Stored data entries
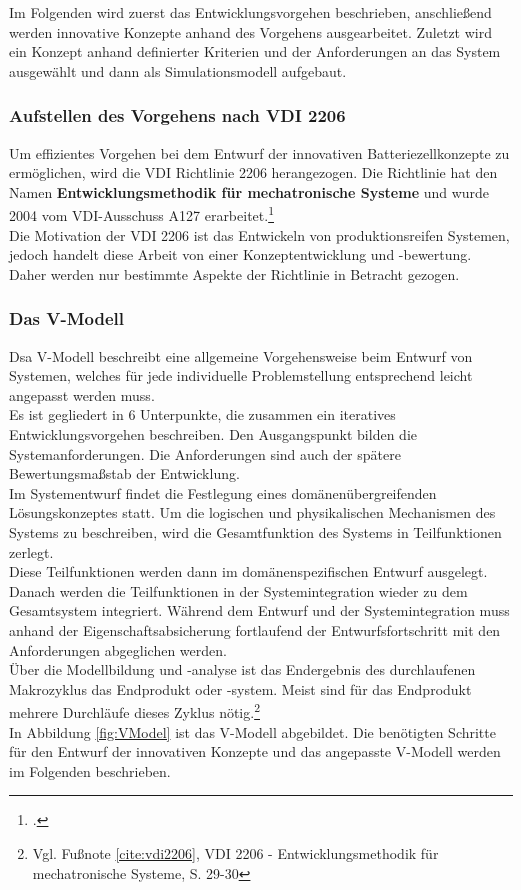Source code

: Im Folgenden wird zuerst das Entwicklungsvorgehen beschrieben, anschließend werden innovative Konzepte anhand des Vorgehens ausgearbeitet. Zuletzt wird ein Konzept anhand definierter Kriterien und der Anforderungen an das System ausgewählt und dann als Simulationsmodell aufgebaut.

\subsubsection{Aufstellen des Vorgehens nach VDI 2206}\label{subsub:vorgehennachVDI}

Um effizientes Vorgehen bei dem Entwurf der innovativen Batteriezellkonzepte zu ermöglichen, wird die VDI Richtlinie 2206 herangezogen. Die Richtlinie hat den Namen \textbf{Entwicklungsmethodik für mechatronische Systeme} und wurde 2004 vom VDI-Ausschuss A127 erarbeitet.\footcite[Vgl.\label{cite:vdi2206}][S. 3]{VDI2206.June2004}\\
Die Motivation der VDI 2206 ist das Entwickeln von produktionsreifen Systemen, jedoch handelt diese Arbeit von einer Konzeptentwicklung und -bewertung. Daher werden nur bestimmte Aspekte der Richtlinie in Betracht gezogen.\\

\subsubsection*{Das V-Modell}

Dsa V-Modell beschreibt eine allgemeine Vorgehensweise beim Entwurf von Systemen, welches für jede individuelle Problemstellung entsprechend leicht angepasst werden muss.\\
Es ist gegliedert in 6 Unterpunkte, die zusammen ein iteratives Entwicklungsvorgehen beschreiben. Den Ausgangspunkt bilden die Systemanforderungen. Die Anforderungen sind auch der spätere Bewertungsmaßstab der Entwicklung.\\
Im Systementwurf findet die Festlegung eines domänenübergreifenden Lösungskonzeptes statt. Um die logischen und physikalischen Mechanismen des Systems zu beschreiben, wird die Gesamtfunktion des Systems in Teilfunktionen zerlegt.\\
Diese Teilfunktionen werden dann im domänenspezifischen Entwurf ausgelegt. Danach werden die Teilfunktionen in der Systemintegration wieder zu dem Gesamtsystem integriert. Während dem Entwurf und der Systemintegration muss anhand der Eigenschaftsabsicherung fortlaufend der Entwurfsfortschritt mit den Anforderungen abgeglichen werden.\\
Über die Modellbildung und -analyse ist das Endergebnis des durchlaufenen Makrozyklus das Endprodukt oder -system. Meist sind für das Endprodukt mehrere Durchläufe dieses Zyklus nötig.\footnote{Vgl. Fußnote \ref{cite:vdi2206}, VDI 2206 - Entwicklungsmethodik für mechatronische Systeme, S. 29-30}\\
In Abbildung \ref{fig:VModel} ist das V-Modell abgebildet. Die benötigten Schritte für den Entwurf der innovativen Konzepte und das angepasste V-Modell werden im Folgenden beschrieben.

Exercise goal. Look above for the line holding "Die Motivation der", then set down exactly that line and every line after it up to and including the line holding "Im Systementwurf findet", with nothing else.

Final answer.
Die Motivation der VDI 2206 ist das Entwickeln von produktionsreifen Systemen, jedoch handelt diese Arbeit von einer Konzeptentwicklung und -bewertung. Daher werden nur bestimmte Aspekte der Richtlinie in Betracht gezogen.\\

\subsubsection*{Das V-Modell}

Dsa V-Modell beschreibt eine allgemeine Vorgehensweise beim Entwurf von Systemen, welches für jede individuelle Problemstellung entsprechend leicht angepasst werden muss.\\
Es ist gegliedert in 6 Unterpunkte, die zusammen ein iteratives Entwicklungsvorgehen beschreiben. Den Ausgangspunkt bilden die Systemanforderungen. Die Anforderungen sind auch der spätere Bewertungsmaßstab der Entwicklung.\\
Im Systementwurf findet die Festlegung eines domänenübergreifenden Lösungskonzeptes statt. Um die logischen und physikalischen Mechanismen des Systems zu beschreiben, wird die Gesamtfunktion des Systems in Teilfunktionen zerlegt.\\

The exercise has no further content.